Repatriation of residential school art extends across Canada

Social Sciences

- Anne MacLaurin

Lorilee Wastasecoot (Peguis First Nation) (left) shows Amelia Wavey Saunders (York Factory First Nation) her childhood painting that she created in Robert Aller's art class at the MacKay Indian Residential School. The paintings were brought back to Manitoba for the first time in almost 60 years as part of a joint presentation between the University College of the North and UVic at a Truth and Reconciliation Conference at UCN in Thompson, Manitoba in 2017.
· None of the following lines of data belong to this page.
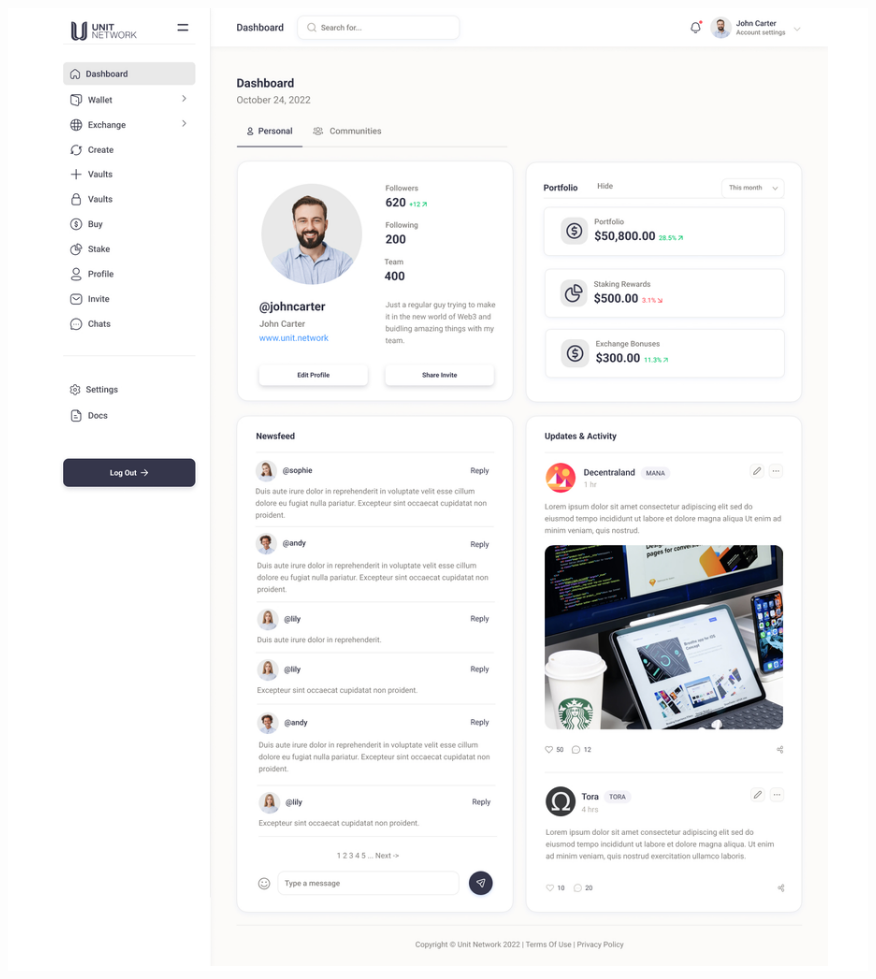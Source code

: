 <figure><img src="../../.gitbook/assets/Unit Network - Dashboard.jpg" alt=""><figcaption></figcaption></figure>
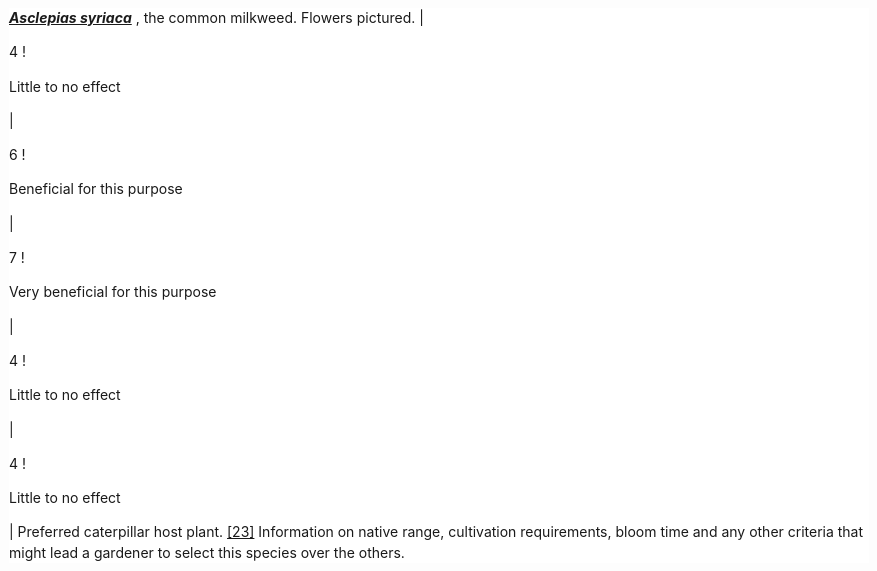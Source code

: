 



***[Asclepias syriaca](/w/index.php?title=Wildlife_Gardening/Taxon/Asclepias_syriaca&action=edit&redlink=1 "Wildlife Gardening/Taxon/Asclepias syriaca (does not exist)")***
 , the common milkweed. Flowers pictured.
  | 

 4 !
 



Little to no effect



 | 

 6 !
 



Beneficial for this purpose



 | 

 7 !
 



Very beneficial for this purpose



 | 

 4 !
 



Little to no effect



 | 

 4 !
 



Little to no effect



 | 
 Preferred caterpillar host plant.
 [[23]](#cite_note-wv-butterflies-23)
 Information on native range, cultivation requirements, bloom time and any other criteria that might lead a gardener to select this species over the others.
In an ongoing effort toward reconciliation, Andrea Walsh, visual anthropologist and one of UVic’s Engaged Scholars, has been on a decade-long journey to repatriate residential school art work. Her community-based research project began in 2008 with a gift to UVic of 700 children’s paintings created during the years 1958-60 when artist Robert Aller volunteered to teach weekly art classes at the Alberni Indian Residential School.

“The repatriation work began with the Alberni IRS,” says Walsh, “and our collaborative work to build research partnerships has extended across the country to smaller northern institutions in Manitoba and Ontario.”

After securing a SSHRC Insight Development grant in 2012, Walsh was able to set up a long-term national project to locate collections of children’s art from Indian residential and day schools, as well as inform Survivors who created the art, or their communities, about the existence of the artworks. Her team of Elders, Survivors and their families, faculty members, students, and UVic’s Legacy Art Gallery all contributed to locating and returning artwork to survivors of the Alberni Indian Residential School in 2013. Since that time, they have collaborated on five exhibitions of the Alberni IRS paintings alongside art from other collections of residential and day school art as part of their community based curatorial work.

“The Elders’ expertise and close involvement in the work to repatriate the art and then decide if it is put onto public exhibition is what makes this project special,” says Walsh. “Often it is the Elders leading this project, and we work to carry out their vision.”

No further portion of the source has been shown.